Task details:
What is needed is an exact copy of the line with "Networks, Model Complexity" and all lines that follow it in the entries below, the last line included.

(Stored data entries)
_ _ _ _

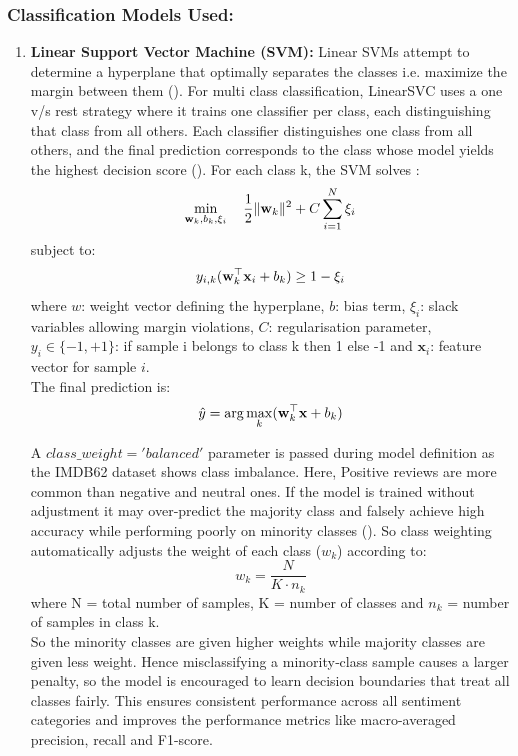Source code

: \documentclass[a4paper,10pt]{article}
\begin{document}
\subsubsection{Classification Models Used:}
\begin{enumerate}[label=\alph*)]
    \item \textbf{Linear Support Vector Machine (SVM):}
Linear SVMs attempt to determine a hyperplane that optimally separates the classes i.e. maximize the margin between them (\cite{SVM2}). For multi class classification, LinearSVC uses a one v/s rest strategy where it trains one classifier per class, each distinguishing that class from all others. Each classifier distinguishes one class from all others, and the final prediction corresponds to the class whose model yields the highest decision score (\cite{SVM}). 
For each class k, the SVM solves :
\[\min _{\mathbf{w_{\mathnormal{k}}},b_k,\xi _i}\quad \frac{1}{2}\| \mathbf{w_{\mathnormal{k}}}\| ^2+C\sum _{i=1}^N\xi _i\]
subject to:
\[y_{i,k}(\mathbf{w_{\mathnormal{k}}^{\mathnormal{\top }}x_{\mathnormal{i}}}+b_k)\geq 1-\xi _i\]
where $w$: weight vector defining the hyperplane, $b$: bias term, $\xi_i$: slack variables allowing margin violations, $C$: regularisation parameter, $y_i \in \{-1, +1\}$: if sample i belongs to class k then 1 else -1 and $\mathbf{x}_i$: feature vector for sample $i$.\\
The final prediction is:
\[\hat {y}=\arg \max _k(\mathbf{w_{\mathnormal{k}}^{\mathnormal{\top }}x}+b_k)\]

A $class\_weight='balanced'$ parameter is passed during model definition as the IMDB62 dataset shows class imbalance. Here, Positive reviews are more common than negative and neutral ones.
If the model is trained without adjustment it may over‑predict the majority class and falsely achieve high accuracy while performing poorly on minority classes (\cite{imbalance}). So class weighting automatically adjusts the weight of each class ($w_k$) according to:
\[w_k=\frac{N}{K\cdot n_k}\]
where N = total number of samples, K = number of classes and $n_{k}$ = number of samples in class k.\\
So the minority classes are given higher weights while majority classes are given less weight. Hence misclassifying a minority‑class sample causes a larger penalty, so the model is encouraged to learn decision boundaries that treat all classes fairly. This ensures consistent performance across all sentiment categories and improves the performance metrics like macro-averaged precision, recall and F1-score.


\end{enumerate}
\end{document}
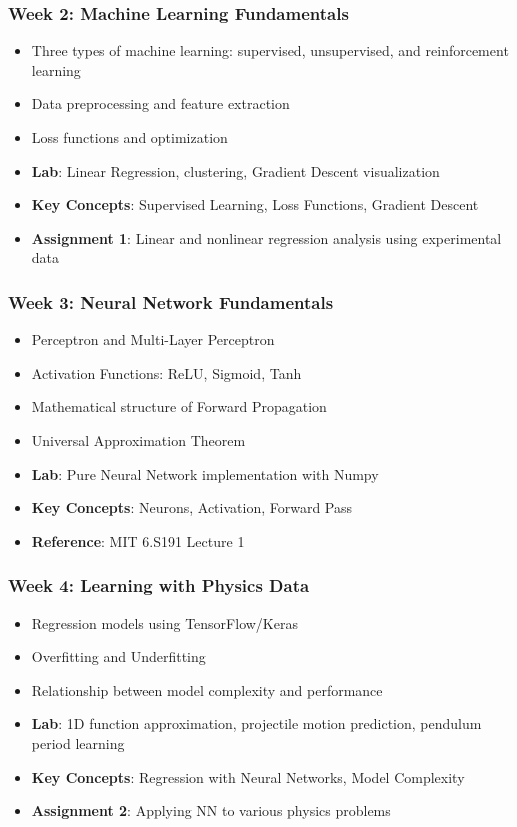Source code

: \documentclass[11pt,a4paper]{article}
\begin{document}
\subsubsection*{Week 2: Machine Learning Fundamentals}
\begin{itemize}[noitemsep]
    \item Three types of machine learning: supervised, unsupervised, and reinforcement learning
    \item Data preprocessing and feature extraction
    \item Loss functions and optimization
    \item \textbf{Lab}: Linear Regression, clustering, Gradient Descent visualization
    \item \textbf{Key Concepts}: Supervised Learning, Loss Functions, Gradient Descent
    \item \textbf{Assignment 1}: Linear and nonlinear regression analysis using experimental data
\end{itemize}

\subsubsection*{Week 3: Neural Network Fundamentals}
\begin{itemize}[noitemsep]
    \item Perceptron and Multi-Layer Perceptron
    \item Activation Functions: ReLU, Sigmoid, Tanh
    \item Mathematical structure of Forward Propagation
    \item Universal Approximation Theorem
    \item \textbf{Lab}: Pure Neural Network implementation with Numpy
    \item \textbf{Key Concepts}: Neurons, Activation, Forward Pass
    \item \textbf{Reference}: MIT 6.S191 Lecture 1
\end{itemize}

\subsubsection*{Week 4: Learning with Physics Data}
\begin{itemize}[noitemsep]
    \item Regression models using TensorFlow/Keras
    \item Overfitting and Underfitting
    \item Relationship between model complexity and performance
    \item \textbf{Lab}: 1D function approximation, projectile motion prediction, pendulum period learning
    \item \textbf{Key Concepts}: Regression with Neural Networks, Model Complexity
    \item \textbf{Assignment 2}: Applying NN to various physics problems
\end{itemize}
\end{document}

_ _ _ _

Exercise answer:
    \item \textbf{Key Concepts}: Regression with Neural Networks, Model Complexity
    \item \textbf{Assignment 2}: Applying NN to various physics problems
\end{itemize}
\end{document}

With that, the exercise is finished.